L’auteure est née à Brest. Comme Philippe Le Guillou qui vient d’enchanter ses brumes et son fracas. La ville la structure comme elle le structure en acceptant davantage que lui le nouveau, le défi, les slameurs de ciel et les graffeurs de nuées autant que téléphériques au-dessus de Recouvrance.
Marie-Hélène Prouteau dit sa vie dans ce livre. Ou ses échos : Le cri de révolte de ma grand-mère est entré dans ma chair, venu de loin, venu d’avant ma naissance.
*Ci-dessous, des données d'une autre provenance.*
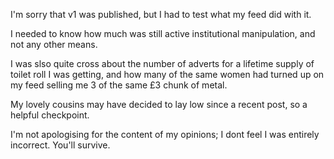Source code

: I'm sorry that v1 was published, but I had to test what my feed did with it.

I needed to know how much was still active institutional manipulation, and not any other means.

I was slso quite cross about the number of adverts for a lifetime supply of toilet roll I was getting, and how many of the same women had turned up on my feed selling me 3 of the same £3 chunk of metal.

My lovely cousins may have decided to lay low since a recent post, so a helpful checkpoint.

I'm not apologising for the content of my opinions; I dont feel I was entirely incorrect. You'll survive.
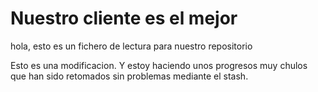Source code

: # Nuestro cliente es el mejor
hola, esto es un fichero de lectura para nuestro repositorio

Esto es una modificacion. Y estoy haciendo unos progresos muy chulos que han sido retomados sin problemas mediante el stash.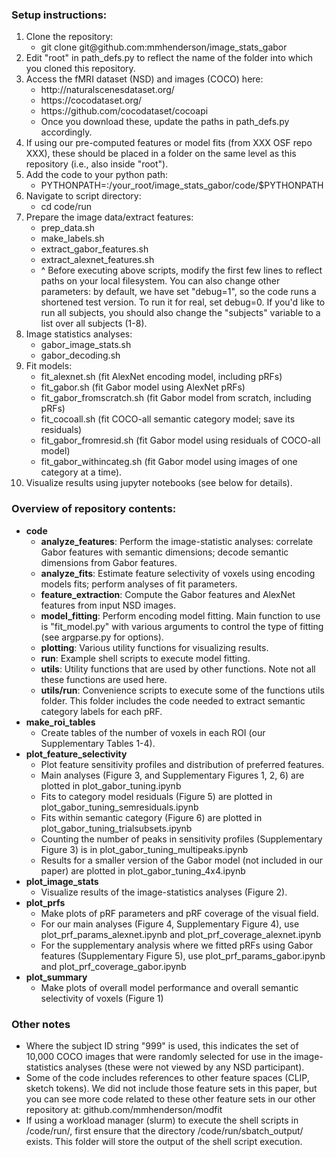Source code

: ### Setup instructions:
<ol>
  <li>Clone the repository: 
    <ul>
    <li> git clone git@github.com:mmhenderson/image_stats_gabor
    </ul>
  <li>Edit "root" in path_defs.py to reflect the name of the folder into which you cloned this repository.
  <li>Access the fMRI dataset (NSD) and images (COCO) here:
  <ul>
    <li> http://naturalscenesdataset.org/
    <li> https://cocodataset.org/
    <li> https://github.com/cocodataset/cocoapi
    <li> Once you download these, update the paths in path_defs.py accordingly.
   </ul>
  <li>If using our pre-computed features or model fits (from XXX OSF repo XXX), these should be placed in a folder on the same level as this repository (i.e., also inside "root").
  <li> Add the code to your python path:
    <ul>
    <li> PYTHONPATH=:/your_root/image_stats_gabor/code/$PYTHONPATH
    </ul>
  <li> Navigate to script directory:
    <ul>
      <li> cd code/run
    </ul>
  <li> Prepare the image data/extract features:
    <ul>
      <li> prep_data.sh
      <li> make_labels.sh
      <li> extract_gabor_features.sh
      <li> extract_alexnet_features.sh
      <li> ^ Before executing above scripts, modify the first few lines to reflect paths on your local filesystem. You can also change other parameters: by default, we have set "debug=1", so the code runs a shortened test version. To run it for real, set debug=0. If you'd like to run all subjects, you should also change the "subjects" variable to a list over all subjects (1-8).
    </ul>
  <li> Image statistics analyses:
    <ul>
      <li> gabor_image_stats.sh
      <li> gabor_decoding.sh
    </ul>
  <li> Fit models:
    <ul>
      <li> fit_alexnet.sh (fit AlexNet encoding model, including pRFs)
      <li> fit_gabor.sh (fit Gabor model using AlexNet pRFs)
      <li> fit_gabor_fromscratch.sh (fit Gabor model from scratch, including pRFs)
      <li> fit_cocoall.sh (fit COCO-all semantic category model; save its residuals)
      <li> fit_gabor_fromresid.sh (fit Gabor model using residuals of COCO-all model)
      <li> fit_gabor_withincateg.sh (fit Gabor model using images of one category at a time).
    </ul>
  <li>Visualize results using jupyter notebooks (see below for details).
 </ol>
 
 
### Overview of repository contents:
- <b>code</b>
  - <b>analyze_features</b>: Perform the image-statistic analyses: correlate Gabor features with semantic dimensions; decode semantic dimensions from Gabor features.
  - <b>analyze_fits</b>: Estimate feature selectivity of voxels using encoding models fits; perform analyses of fit parameters.
  - <b>feature_extraction</b>: Compute the Gabor features and AlexNet features from input NSD images.
  - <b>model_fitting</b>: Perform encoding model fitting. Main function to use is "fit_model.py" with various arguments to control the type of fitting (see argparse.py for options).
  - <b>plotting</b>: Various utility functions for visualizing results.
  - <b>run</b>: Example shell scripts to execute model fitting. 
  - <b>utils</b>: Utility functions that are used by other functions. Note not all these functions are used here.
  - <b>utils/run</b>: Convenience scripts to execute some of the functions utils folder. This folder includes the code needed to extract semantic category labels for each pRF.
- <b>make_roi_tables</b>
    - Create tables of the number of voxels in each ROI (our Supplementary Tables 1-4).
- <b>plot_feature_selectivity</b>
    - Plot feature sensitivity profiles and distribution of preferred features.
    - Main analyses (Figure 3, and Supplementary Figures 1, 2, 6) are plotted in plot_gabor_tuning.ipynb
    - Fits to category model residuals (Figure 5) are plotted in plot_gabor_tuning_semresiduals.ipynb
    - Fits within semantic category (Figure 6) are plotted in plot_gabor_tuning_trialsubsets.ipynb
    - Counting the number of peaks in sensitivity profiles (Supplementary Figure 3) is in plot_gabor_tuning_multipeaks.ipynb
    - Results for a smaller version of the Gabor model (not included in our paper) are plotted in plot_gabor_tuning_4x4.ipynb
- <b>plot_image_stats</b>
    - Visualize results of the image-statistics analyses (Figure 2).
- <b>plot_prfs</b>
    - Make plots of pRF parameters and pRF coverage of the visual field.
    - For our main analyses (Figure 4, Supplementary Figure 4), use plot_prf_params_alexnet.ipynb and plot_prf_coverage_alexnet.ipynb
    - For the supplementary analysis where we fitted pRFs using Gabor features (Supplementary Figure 5), use plot_prf_params_gabor.ipynb and plot_prf_coverage_gabor.ipynb
- <b>plot_summary</b>
     - Make plots of overall model performance and overall semantic selectivity of voxels (Figure 1)
 
### Other notes
 - Where the subject ID string "999" is used, this indicates the set of 10,000 COCO images that were randomly selected for use in the image-statistics analyses (these were not viewed by any NSD participant).
 - Some of the code includes references to other feature spaces (CLIP, sketch tokens). We did not include those feature sets in this paper, but you can see more code related to these other feature sets in our other repository at: github.com/mmhenderson/modfit
 - If using a workload manager (slurm) to execute the shell scripts in /code/run/, first ensure that the directory /code/run/sbatch_output/ exists. This folder will store the output of the shell script execution.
Les chapitres sont nets comme des proses de Max Jacob. On y retrouve les morts, ceux de 14 dont Tonton Jo qui traîne la patte depuis les tranchées bouchères, entre autres cadavres avunculaires qui continuent jusqu’à aujourd’hui d’irradier la mémoire. On y retrouve la grand-mère et le chien tué net par un soldat allemand acculé à fuir et, dernière posture de feu et de fou, regarde en face le grand-père qui serre son surin dans sa poche, ne réplique pas. Marie-Hélène Prouteau, par ce livre que publie La Part Commune, tend la réplique.